SAN DIEGO -- Tori Stitt is among the many thousands of veterans from the wars in Iraq and Afghanistan whose post-traumatic stress disorder cases are considered chronic: so severe that treating the disorder into remission through standard practices is expected to take many years.
It is not surprising, then, that many of those veterans are turning to alternative treatments like yoga, acupuncture, herbal remedies and massage therapy. None have proved more popular than service dogs.
Medications and therapy have helped Stitt cope with, though not overcome, the depression, sleeplessness and anxiety caused by post-traumatic stress disorder. But nothing has been more important to her recovery, she says, than Devon, the amiable golden retriever that has become her constant companion.
"It doesn't matter what bad things are going on, I can pet Devon, give him a hug, and they turn around 180 degrees," said Stitt, a former Navy officer who did a tour in Iraq.
There is little scientific data showing that dogs relieve the symptoms of PTSD, though several research projects are under way.

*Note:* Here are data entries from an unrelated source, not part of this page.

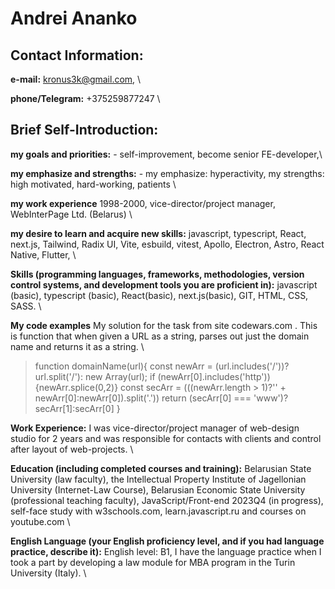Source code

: # Andrei Ananko
## Contact Information: 
**e-mail:** kronus3k@gmail.com, \

**phone/Telegram:** +375259877247 \

## Brief Self-Introduction: 
**my goals and priorities:** - self-improvement, become senior FE-developer,\

**my emphasize and strengths:** - my emphasize: hyperactivity, my strengths: high motivated, hard-working, patients \

**my work experience** 1998-2000, vice-director/project manager, WebInterPage Ltd. (Belarus) \

**my desire to learn and acquire new skills:** javascript, typescript, React, next.js, Tailwind, Radix UI, Vite, esbuild, vitest, Apollo, Electron, Astro, React Native, Flutter,  \

**Skills (programming languages, frameworks, methodologies, version control systems, and development tools you are proficient in):** javascript (basic), typescript (basic), React(basic), next.js(basic), GIT, HTML, CSS, SASS. \

**My code examples**
My solution for the task from site codewars.com . This is function that when given a URL as a string, parses out just the domain name and returns it as a string. \


>function domainName(url){
  const newArr = (url.includes('/'))? url.split('/'): new Array(url);
  if (newArr[0].includes('http')){newArr.splice(0,2)}
  const secArr = (((newArr.length > 1)?'' + newArr[0]:newArr[0]).split('.'))
  return (secArr[0] === 'www')?secArr[1]:secArr[0]
}

**Work Experience:** I was vice-director/project manager of web-design studio for 2 years and was responsible for contacts with clients and control after layout of web-projects. \

**Education (including completed courses and training):** Belarusian State University (law faculty), the Intellectual Property Institute of Jagellonian University (Internet-Law Course), Belarusian Economic State University (professional teaching faculty), JavaScript/Front-end 2023Q4 (in progress), self-face study with w3schools.com, learn.javascript.ru and courses on youtube.com \

**English Language (your English proficiency level, and if you had language practice, describe it):** English level: B1, I have the language practice when I took a part by developing a law module for MBA program in the Turin University (Italy). \
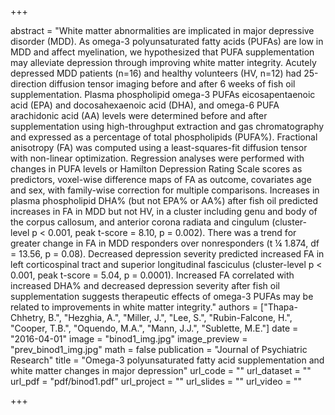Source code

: +++

abstract = "White matter abnormalities are implicated in major depressive disorder (MDD). As omega-3 polyunsaturated fatty acids (PUFAs) are low in MDD and affect myelination, we hypothesized that PUFA
supplementation may alleviate depression through improving white matter integrity. Acutely depressed
MDD patients (n=16) and healthy volunteers (HV, n=12) had 25-direction diffusion tensor imaging
before and after 6 weeks of fish oil supplementation. Plasma phospholipid omega-3 PUFAs eicosapentaenoic
acid (EPA) and docosahexaenoic acid (DHA), and omega-6 PUFA arachidonic acid (AA) levels
were determined before and after supplementation using high-throughput extraction and gas chromatography
and expressed as a percentage of total phospholipids (PUFA%). Fractional anisotropy (FA)
was computed using a least-squares-fit diffusion tensor with non-linear optimization. Regression analyses
were performed with changes in PUFA levels or Hamilton Depression Rating Scale scores as predictors,
voxel-wise difference maps of FA as outcome, covariates age and sex, with family-wise correction
for multiple comparisons. Increases in plasma phospholipid DHA% (but not EPA% or AA%) after fish oil
predicted increases in FA in MDD but not HV, in a cluster including genu and body of the corpus callosum,
and anterior corona radiata and cingulum (cluster-level p < 0.001, peak t-score = 8.10, p = 0.002).
There was a trend for greater change in FA in MDD responders over nonresponders (t ¼ 1.874,
df = 13.56, p = 0.08). Decreased depression severity predicted increased FA in left corticospinal tract and superior longitudinal fasciculus (cluster-level p < 0.001, peak t-score = 5.04, p = 0.0001). Increased FA correlated with increased DHA% and decreased depression severity after fish oil supplementation suggests therapeutic effects of omega-3 PUFAs may be related to improvements in white matter integrity."
authors = ["Thapa-Chhetry, B.", "Hezghia, A.", "Miller, J.", "Lee, S.", "Rubin-Falcone, H.", "Cooper, T.B.", "Oquendo, M.A.", "Mann, J.J.", "Sublette, M.E."]
date = "2016-04-01"
image = "binod1_img.jpg"
image_preview = "prev_binod1_img.jpg"
math = false
publication = "Journal of Psychiatric Research"
title = "Omega-3 polyunsaturated fatty acid supplementation and white matter changes in major depression"
url_code = ""
url_dataset = ""
url_pdf = "pdf/binod1.pdf"
url_project = ""
url_slides = ""
url_video = ""

+++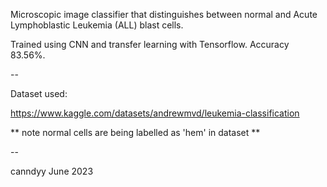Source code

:  Microscopic image classifier that distinguishes between normal and Acute Lymphoblastic Leukemia (ALL) blast cells.
 
 
 Trained using CNN and transfer learning with Tensorflow. Accuracy 83.56%.
 
 --
 
 Dataset used:
 
 https://www.kaggle.com/datasets/andrewmvd/leukemia-classification
 
 ** note normal cells are being labelled as 'hem' in dataset **
 
 --
 
 canndyy June 2023
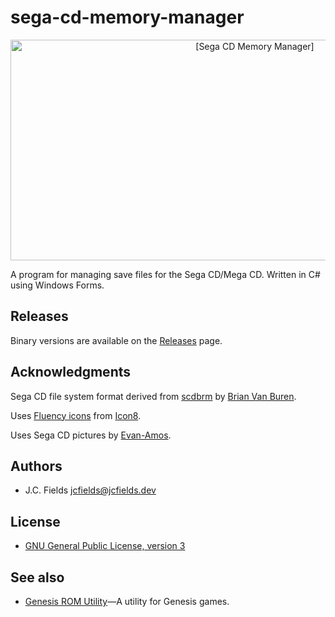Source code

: # sega-cd-memory-manager

<div align="center"><img src="https://gitlab.com/jcfields/sega-cd-memory-manager/raw/master/screenshot.png" width="766" height="353" alt="[Sega CD Memory Manager]"></div>

A program for managing save files for the Sega CD/Mega CD. Written in C# using Windows Forms.

## Releases

Binary versions are available on the [Releases](https://gitlab.com/jcfields/sega-cd-memory-manager/-/releases) page.

## Acknowledgments

Sega CD file system format derived from [scdbrm](https://sourceforge.net/p/scdtools/code/HEAD/tree/scdbrm) by [Brian Van Buren](https://sourceforge.net/u/bgvanbur/profile/).

Uses [Fluency icons](https://icons8.com/icons/fluency) from [Icon8](https://icons8.com/).

Uses Sega CD pictures by [Evan-Amos](https://commons.wikimedia.org/wiki/User:Evan-Amos).

## Authors

- J.C. Fields <jcfields@jcfields.dev>

## License

- [GNU General Public License, version 3](https://opensource.org/licenses/GPL-3.0)

## See also

- [Genesis ROM Utility](https://gitlab.com/jcfields/genesis-rom-utility)—A utility for Genesis games.
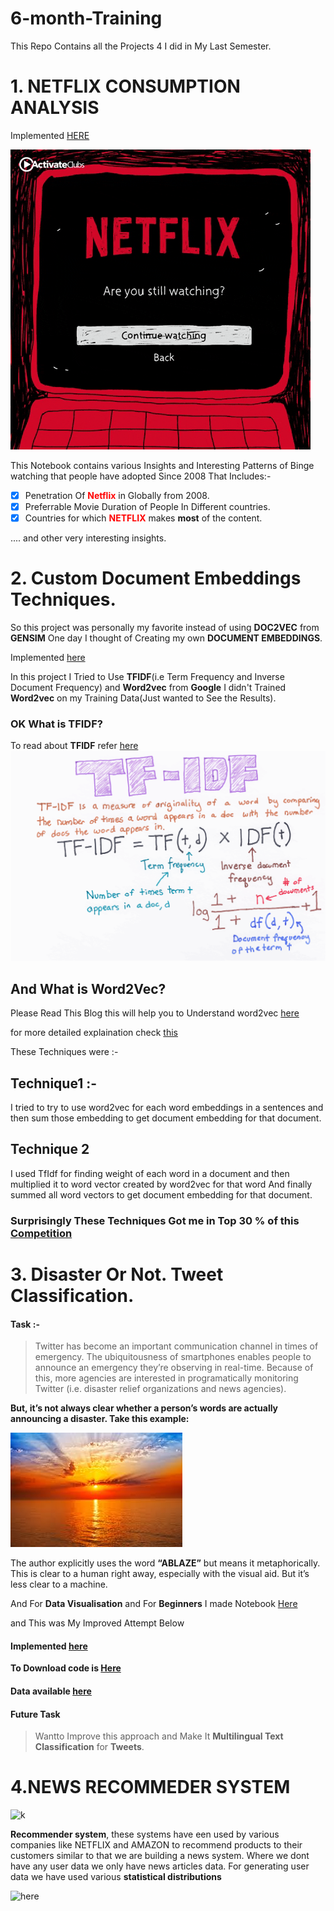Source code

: # 6-month-Training
This Repo Contains all the Projects 4 I did in My Last Semester.

# 1. NETFLIX CONSUMPTION ANALYSIS 
Implemented  [HERE](https://www.kaggle.com/sahib12/netflix-analysis)

![here](PROJECT-1/netflix.gif)

This Notebook contains various Insights and Interesting Patterns of Binge watching that people have adopted
Since 2008 That Includes:-
- [x] Penetration Of <font color="red">**Netflix**</font> in Globally from 2008.
- [x] Preferrable Movie Duration of People In Different countries.
- [x] Countries for which <font color="red">**NETFLIX**</font> makes **most** of the content.

.... and other very interesting insights.


# 2. Custom Document Embeddings Techniques.

So this project was personally my favorite instead of using **DOC2VEC** from **GENSIM** One day I thought of Creating my own 
**DOCUMENT EMBEDDINGS**.

Implemented [here](https://www.kaggle.com/sahib12/document-embedding-techniques)

In this project I Tried to Use **TFIDF**(i.e Term Frequency and Inverse Document Frequency) and
**Word2vec** from **Google** I didn't Trained **Word2vec** on my Training Data(Just wanted to See the Results).

### OK What is TFIDF?
To read about **TFIDF** refer [here](https://towardsdatascience.com/natural-language-processing-feature-engineering-using-tf-idf-e8b9d00e7e76)
![here](PROJECT-2/tfidf.png)

## And What is Word2Vec?
Please Read This Blog this will help you to Understand word2vec
[here](https://www.freecodecamp.org/news/how-to-get-started-with-word2vec-and-then-how-to-make-it-work-d0a2fca9dad3/)

for more detailed explaination check [this](http://mccormickml.com/2016/04/19/word2vec-tutorial-the-skip-gram-model/)

These Techniques were :-

## Technique1 :-
I tried to try to use word2vec for each word embeddings in a sentences and then sum those embedding to get document embedding for that document.

## Technique 2
I used TfIdf for finding weight of each word in a document and then multiplied it to word vector created by word2vec for that word
And finally summed all word vectors to get document embedding for that document.



### Surprisingly These Techniques Got me in Top 30 % of this [Competition](https://www.kaggle.com/c/nlp-getting-started)




# 3. Disaster Or Not. Tweet Classification.
#### Task :-

> Twitter has become an important communication channel in times of emergency.
> The ubiquitousness of smartphones enables people to announce an emergency they’re observing in real-time. Because of this,  more agencies are interested in programatically monitoring Twitter (i.e. disaster relief organizations and news agencies).

**But, it’s not always clear whether a person’s words are actually announcing a disaster. Take this example:**

![here](PROJECT-3/sunrise.jpeg)

The author explicitly uses the word **“ABLAZE”** but means it metaphorically. This is clear to a human right away, especially with the visual aid. But it’s less clear to a machine.

And For **Data Visualisation** and For **Beginners** I made Notebook [Here](PROJECT-3/nlp-starter-for-beginners.ipynb)

and This was My Improved Attempt Below
#### Implemented [here](https://www.kaggle.com/sahib12/nlp-starter-for-beginners)

**To Download code is [Here](PROJECT-3/nbsvm-for-twitter-comment-classification.ipynb)**

#### Data available [here](PROJECT-3/nlp-getting-started)  

#### **Future Task**
> Wantto Improve this approach and Make It **Multilingual Text Classification** for **Tweets**.


# 4.NEWS RECOMMEDER SYSTEM
![k](https://miro.medium.com/max/1200/1*cEaeMuTvINqIgyYQMSJWUA.jpeg)

**Recommender system**, these systems have een used by various companies like NETFLIX and AMAZON to recommend products to their customers similar to that we are building a news system.
Where we dont have any user data we only have news articles data.
For generating user data we have used various **statistical distributions**

![here](https://cdn.memegenerator.es/imagenes/memes/full/3/25/3254012.jpg)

And skeptics say that dogs cannot possibly treat the underlying disorder, where memories of traumatic events trigger potentially debilitating symptoms. But many PTSD experts say that there is much anecdotal evidence that dogs make veterans feel better -- and that may be enough.
"If the point is to treat a person into remission, we have no evidence that service dogs can do that," said Alan L. Peterson, a professor of psychiatry at the University of Texas Health Science Center in San Antonio and director of Strong Star, a research consortium on PTSD. "But in terms of just coping, they might help."
Organizations have sprouted up in many military towns to provide dogs at little or no cost to veterans with PTSD or traumatic brain injury. Businesses and nonprofit groups created to train dogs for the blind or autistic have shifted into veterans services.
And Congress has ordered the Department of Veterans Affairs to study the effectiveness of service dogs as PTSD therapy, with some lawmakers looking to require the government to help finance training, which can cost more than $15,000 a dog.
"America wants to take care of its veterans," said Lu Picard, founder of East Coast Assistance Dogs, which trains service dogs. "So it can be easier to raise money for a veteran than for a man who has a spinal injury from a car accident."